GitLab API Service

Service Overview
Alerts: https://alerts.gitlab.net/#/alerts?filter=%7Btype%3D%22api%22%2C%20tier%3D%22sv%22%7D
Label: gitlab-com/gl-infra/production~“Service::API”

Logging

Summary

:warning: All links to code/configurations are Permalinks that go to a specific snapshot in time.

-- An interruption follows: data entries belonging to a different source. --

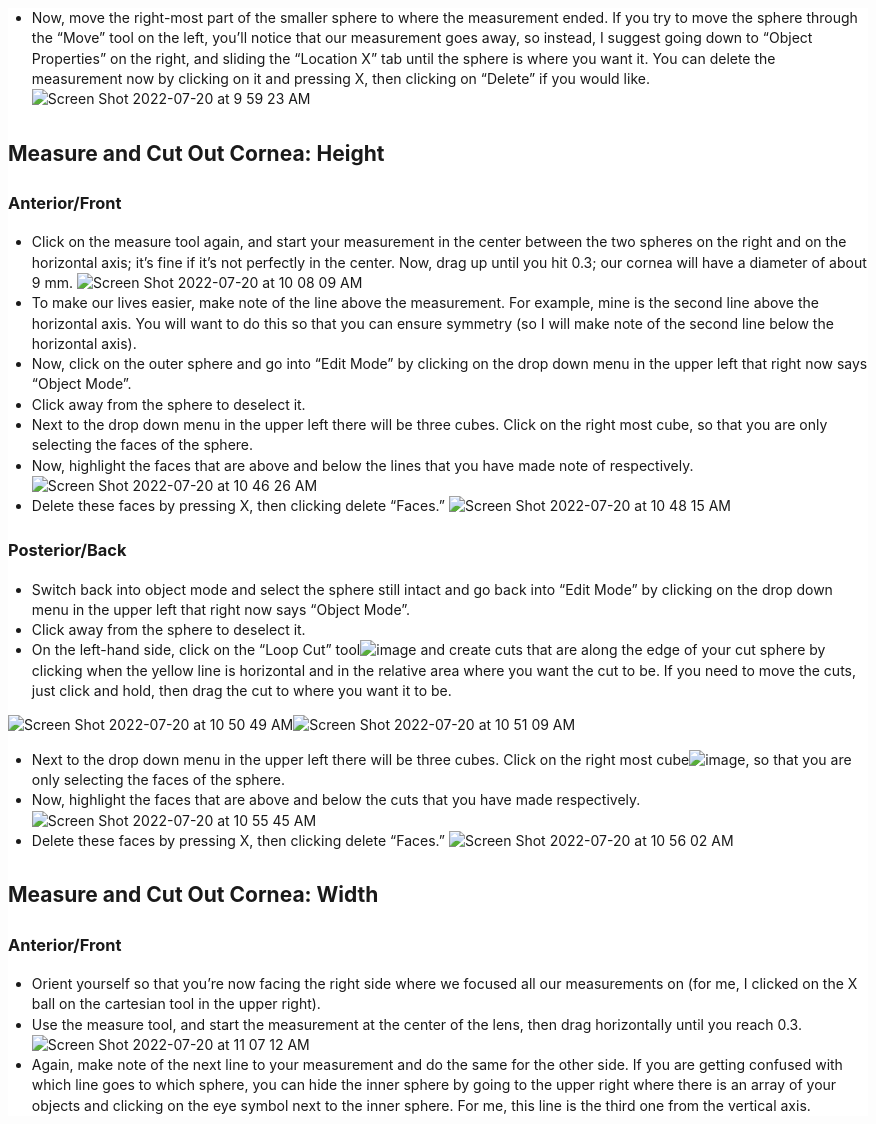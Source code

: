 - Now, move the right-most part of the smaller sphere to where the measurement ended. If you try to move the sphere through the “Move” tool on the left, you’ll notice that our measurement goes away, so instead, I suggest going down to “Object Properties” on the right, and sliding the “Location X” tab until the sphere is where you want it. You can delete the measurement now by clicking on it and pressing X, then clicking on “Delete” if you would like.
![Screen Shot 2022-07-20 at 9 59 23 AM](https://user-images.githubusercontent.com/106686527/180088109-cb567b96-6b68-4704-96be-5c11fc783755.png)
## Measure and Cut Out Cornea: Height
### Anterior/Front
- Click on the measure tool again, and start your measurement in the center between the two spheres on the right and on the horizontal axis; it’s fine if it’s not perfectly in the center. Now, drag up until you hit 0.3; our cornea will have a diameter of about 9 mm.
![Screen Shot 2022-07-20 at 10 08 09 AM](https://user-images.githubusercontent.com/106686527/180088381-f81c075b-72dc-41f8-8ed9-f70f068d7e24.png)
- To make our lives easier, make note of the line above the measurement. For example, mine is the second line above the horizontal axis. You will want to do this so that you can ensure symmetry (so I will make note of the second line below the horizontal axis).
- Now, click on the outer sphere and go into “Edit Mode” by clicking on the drop down menu in the upper left that right now says “Object Mode”.
- Click away from the sphere to deselect it.
- Next to the drop down menu in the upper left there will be three cubes. Click on the right most cube, so that you are only selecting the faces of the sphere.
- Now, highlight the faces that are above and below the lines that you have made note of respectively.
![Screen Shot 2022-07-20 at 10 46 26 AM](https://user-images.githubusercontent.com/106686527/180088477-898f64cc-36dc-48e8-b217-d7cf24ca4a7e.png)
- Delete these faces by pressing X, then clicking delete “Faces.”
![Screen Shot 2022-07-20 at 10 48 15 AM](https://user-images.githubusercontent.com/106686527/180088530-41313f45-642c-4632-8012-05c0f2b74591.png)
### Posterior/Back
- Switch back into object mode and select the sphere still intact and go back into “Edit Mode” by clicking on the drop down menu in the upper left that right now says “Object Mode”.
- Click away from the sphere to deselect it.
- On the left-hand side, click on the “Loop Cut” tool![image](https://user-images.githubusercontent.com/106686527/180088808-0930613c-e8b5-407a-b5d8-5110d6de00cf.png)
 and create cuts that are along the edge of your cut sphere by clicking when the yellow line is horizontal and in the relative area where you want the cut to be. If you need to move the cuts, just click and hold, then drag the cut to where you want it to be.
 
![Screen Shot 2022-07-20 at 10 50 49 AM](https://user-images.githubusercontent.com/106686527/180089290-31767177-4d96-493e-9ca7-2cf938822278.png)![Screen Shot 2022-07-20 at 10 51 09 AM](https://user-images.githubusercontent.com/106686527/180089318-2f07b7bd-1b3b-4fa8-976c-e4c535f361c2.png)

- Next to the drop down menu in the upper left there will be three cubes. Click on the right most cube![image](https://user-images.githubusercontent.com/106686527/180089190-3bf23888-899a-4781-8a2b-e89871e81363.png), so that you are only selecting the faces of the sphere.
- Now, highlight the faces that are above and below the cuts that you have made respectively.
![Screen Shot 2022-07-20 at 10 55 45 AM](https://user-images.githubusercontent.com/106686527/180089421-51e8a3b1-0962-42f6-a1e1-163af911c702.png)
- Delete these faces by pressing X, then clicking delete “Faces.”
![Screen Shot 2022-07-20 at 10 56 02 AM](https://user-images.githubusercontent.com/106686527/180089726-65ed730c-fa04-4822-95f1-4295c6a96013.png)
## Measure and Cut Out Cornea: Width
### Anterior/Front
- Orient yourself so that you’re now facing the right side where we focused all our measurements on (for me, I clicked on the X ball on the cartesian tool in the upper right).
- Use the measure tool, and start the measurement at the center of the lens, then drag horizontally until you reach 0.3.
![Screen Shot 2022-07-20 at 11 07 12 AM](https://user-images.githubusercontent.com/106686527/180089880-e5658bb1-cfc6-42a6-98b1-72b3a5d8d8af.png)
- Again, make note of the next line to your measurement and do the same for the other side. If you are getting confused with which line goes to which sphere, you can hide the inner sphere by going to the upper right where there is an array of your objects and clicking on the eye symbol next to the inner sphere. For me, this line is the third one from the vertical axis.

Keep that in mind and ensure that one views that of the master branch for the most up-to-date view of the target configuration :warning:

The API service is enabling internal and external clients to interact with GitLab.com via http(s) endpoints without using the web UI. The API service is mainly used to drive automation using GitLab and critical for the function of GitLab.com.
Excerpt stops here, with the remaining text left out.